La sorpresa física en Tinder: cuando el cuerpo acapara la conversación
¿Qué pasa cuando la cita no tiene nada que ver con las fotos del perfil? La respuesta inmediata en una conversación digital reciente fue un coro de aprobaciones, la mayoría expresadas con una crudeza que convierte el deseo en chiste grueso. El caso concreto es casi una anécdota: se espera a una persona, aparece otra con un atributo físico difícil de pasar por alto, y el veredicto es rotundo.

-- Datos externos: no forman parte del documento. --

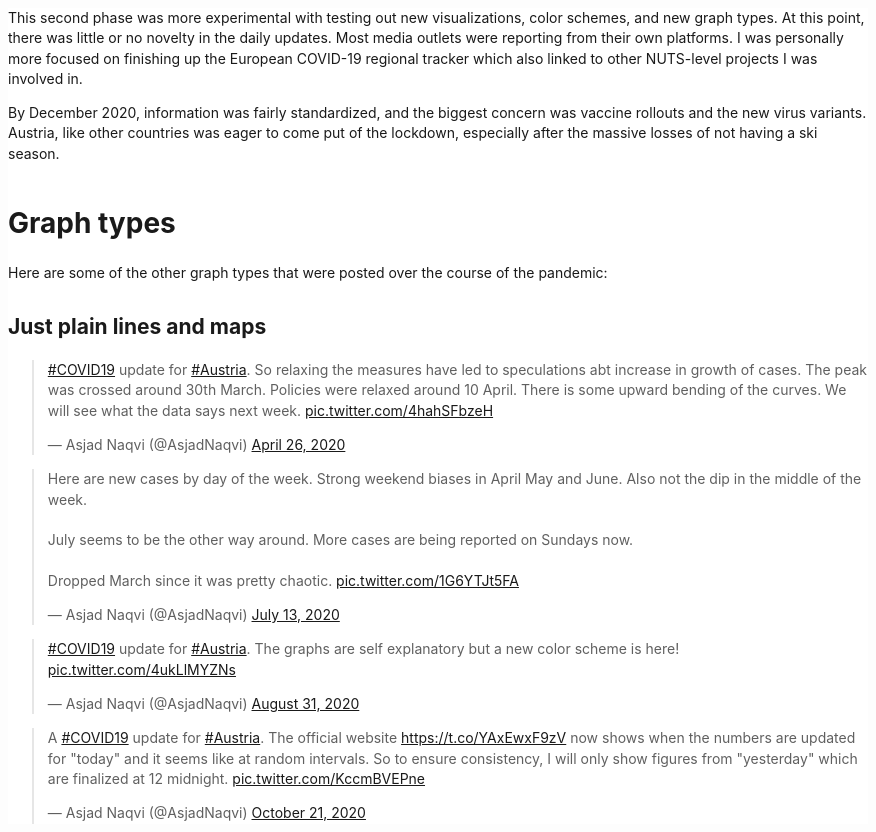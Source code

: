 This second phase was more experimental with testing out new visualizations, color schemes, and new graph types. At this point, there was little or no novelty in the daily updates. Most media outlets were reporting from their own platforms. I was personally more focused on finishing up the European COVID-19 regional tracker which also linked to other NUTS-level projects I was involved in. 

By December 2020, information was fairly standardized, and the biggest concern was vaccine rollouts and the new virus variants. Austria, like other countries was eager to come put of the lockdown, especially after the massive losses of not having a ski season.



# Graph types
Here are some of the other graph types that were posted over the course of the pandemic:

## Just plain lines and maps

<blockquote class="twitter-tweet"><p lang="en" dir="ltr"><a href="https://twitter.com/hashtag/COVID19?src=hash&amp;ref_src=twsrc%5Etfw">#COVID19</a> update for <a href="https://twitter.com/hashtag/Austria?src=hash&amp;ref_src=twsrc%5Etfw">#Austria</a>. So relaxing the measures have led to speculations abt increase in growth of cases. The peak was crossed around 30th March. Policies were relaxed around 10 April. There is some upward bending of the curves. We will see what the data says next week. <a href="https://t.co/4hahSFbzeH">pic.twitter.com/4hahSFbzeH</a></p>&mdash; Asjad Naqvi (@AsjadNaqvi) <a href="https://twitter.com/AsjadNaqvi/status/1254425679694835713?ref_src=twsrc%5Etfw">April 26, 2020</a></blockquote> <script async src="https://platform.twitter.com/widgets.js" charset="utf-8"></script>


<blockquote class="twitter-tweet"><p lang="en" dir="ltr">Here are new cases by day of the week. Strong weekend biases in April May and June. Also not the dip in the middle of the week.<br><br>July seems to be the other way around. More cases are being reported on Sundays now.<br><br>Dropped March since it was pretty chaotic. <a href="https://t.co/1G6YTJt5FA">pic.twitter.com/1G6YTJt5FA</a></p>&mdash; Asjad Naqvi (@AsjadNaqvi) <a href="https://twitter.com/AsjadNaqvi/status/1282624077937729539?ref_src=twsrc%5Etfw">July 13, 2020</a></blockquote> <script async src="https://platform.twitter.com/widgets.js" charset="utf-8"></script>

<blockquote class="twitter-tweet"><p lang="en" dir="ltr"><a href="https://twitter.com/hashtag/COVID19?src=hash&amp;ref_src=twsrc%5Etfw">#COVID19</a> update for <a href="https://twitter.com/hashtag/Austria?src=hash&amp;ref_src=twsrc%5Etfw">#Austria</a>. The graphs are self explanatory but a new color scheme is here! <a href="https://t.co/4ukLlMYZNs">pic.twitter.com/4ukLlMYZNs</a></p>&mdash; Asjad Naqvi (@AsjadNaqvi) <a href="https://twitter.com/AsjadNaqvi/status/1300380988187594753?ref_src=twsrc%5Etfw">August 31, 2020</a></blockquote> <script async src="https://platform.twitter.com/widgets.js" charset="utf-8"></script>

<blockquote class="twitter-tweet"><p lang="en" dir="ltr">A <a href="https://twitter.com/hashtag/COVID19?src=hash&amp;ref_src=twsrc%5Etfw">#COVID19</a> update for <a href="https://twitter.com/hashtag/Austria?src=hash&amp;ref_src=twsrc%5Etfw">#Austria</a>. The official website <a href="https://t.co/YAxEwxF9zV">https://t.co/YAxEwxF9zV</a> now shows when the numbers are updated for &quot;today&quot; and it seems like at random intervals. So to ensure consistency, I will only show figures from &quot;yesterday&quot; which are finalized at 12 midnight. <a href="https://t.co/KccmBVEPne">pic.twitter.com/KccmBVEPne</a></p>&mdash; Asjad Naqvi (@AsjadNaqvi) <a href="https://twitter.com/AsjadNaqvi/status/1318969461899218946?ref_src=twsrc%5Etfw">October 21, 2020</a></blockquote> <script async src="https://platform.twitter.com/widgets.js" charset="utf-8"></script>
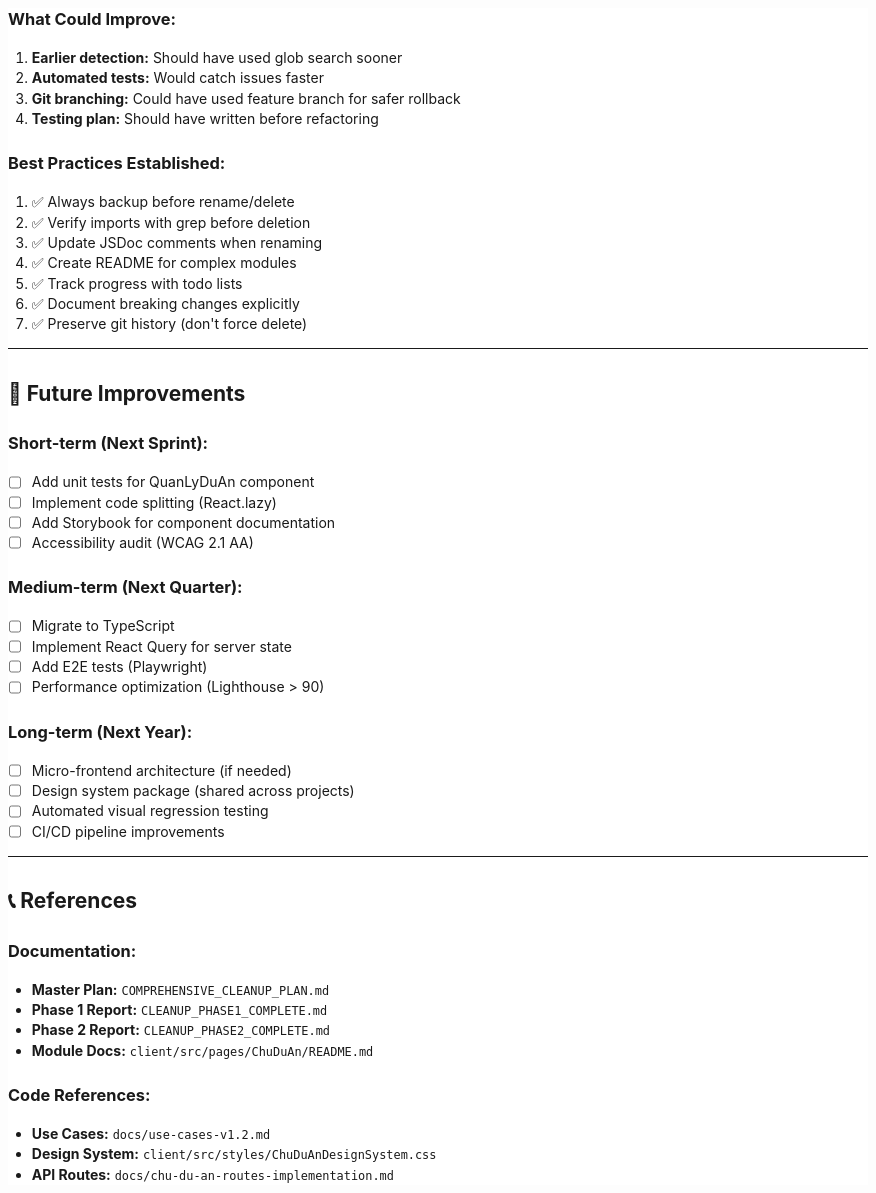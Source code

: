 ### What Could Improve:
1. **Earlier detection:** Should have used glob search sooner
2. **Automated tests:** Would catch issues faster
3. **Git branching:** Could have used feature branch for safer rollback
4. **Testing plan:** Should have written before refactoring

### Best Practices Established:
1. ✅ Always backup before rename/delete
2. ✅ Verify imports with grep before deletion
3. ✅ Update JSDoc comments when renaming
4. ✅ Create README for complex modules
5. ✅ Track progress with todo lists
6. ✅ Document breaking changes explicitly
7. ✅ Preserve git history (don't force delete)

---

## 🔮 Future Improvements

### Short-term (Next Sprint):
- [ ] Add unit tests for QuanLyDuAn component
- [ ] Implement code splitting (React.lazy)
- [ ] Add Storybook for component documentation
- [ ] Accessibility audit (WCAG 2.1 AA)

### Medium-term (Next Quarter):
- [ ] Migrate to TypeScript
- [ ] Implement React Query for server state
- [ ] Add E2E tests (Playwright)
- [ ] Performance optimization (Lighthouse > 90)

### Long-term (Next Year):
- [ ] Micro-frontend architecture (if needed)
- [ ] Design system package (shared across projects)
- [ ] Automated visual regression testing
- [ ] CI/CD pipeline improvements

---

## 📞 References

### Documentation:
- **Master Plan:** `COMPREHENSIVE_CLEANUP_PLAN.md`
- **Phase 1 Report:** `CLEANUP_PHASE1_COMPLETE.md`
- **Phase 2 Report:** `CLEANUP_PHASE2_COMPLETE.md`
- **Module Docs:** `client/src/pages/ChuDuAn/README.md`

### Code References:
- **Use Cases:** `docs/use-cases-v1.2.md`
- **Design System:** `client/src/styles/ChuDuAnDesignSystem.css`
- **API Routes:** `docs/chu-du-an-routes-implementation.md`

Lo llamativo no es el resultado —casi todos aceptarían el cambio—, sino la naturalidad con la que se cosifica a la otra parte. Hay quien pone condiciones (que el exceso no supere ciertos límites), pero nadie plantea la pregunta obvia: ¿qué hace esa persona allí, en mitad del escrutinio, mientras media docena de desconocidos la califican en clave de ocurrente? La respuesta corta es que importa poco. Las aplicaciones de citas han convertido el primer encuentro en un campo de tiro donde el cuerpo del otro es un blanco perfecto.
Si alguien esperaba una reflexión sobre la honradez de los perfiles, se ha equivocado de sarao. Aquí el engaño se celebra cuando implica una mejora física. La ironía es que la exigencia de transparencia brilla por su ausencia a menos que la desviación juegue en contra. Brújula moral, cero; instinto, al poder.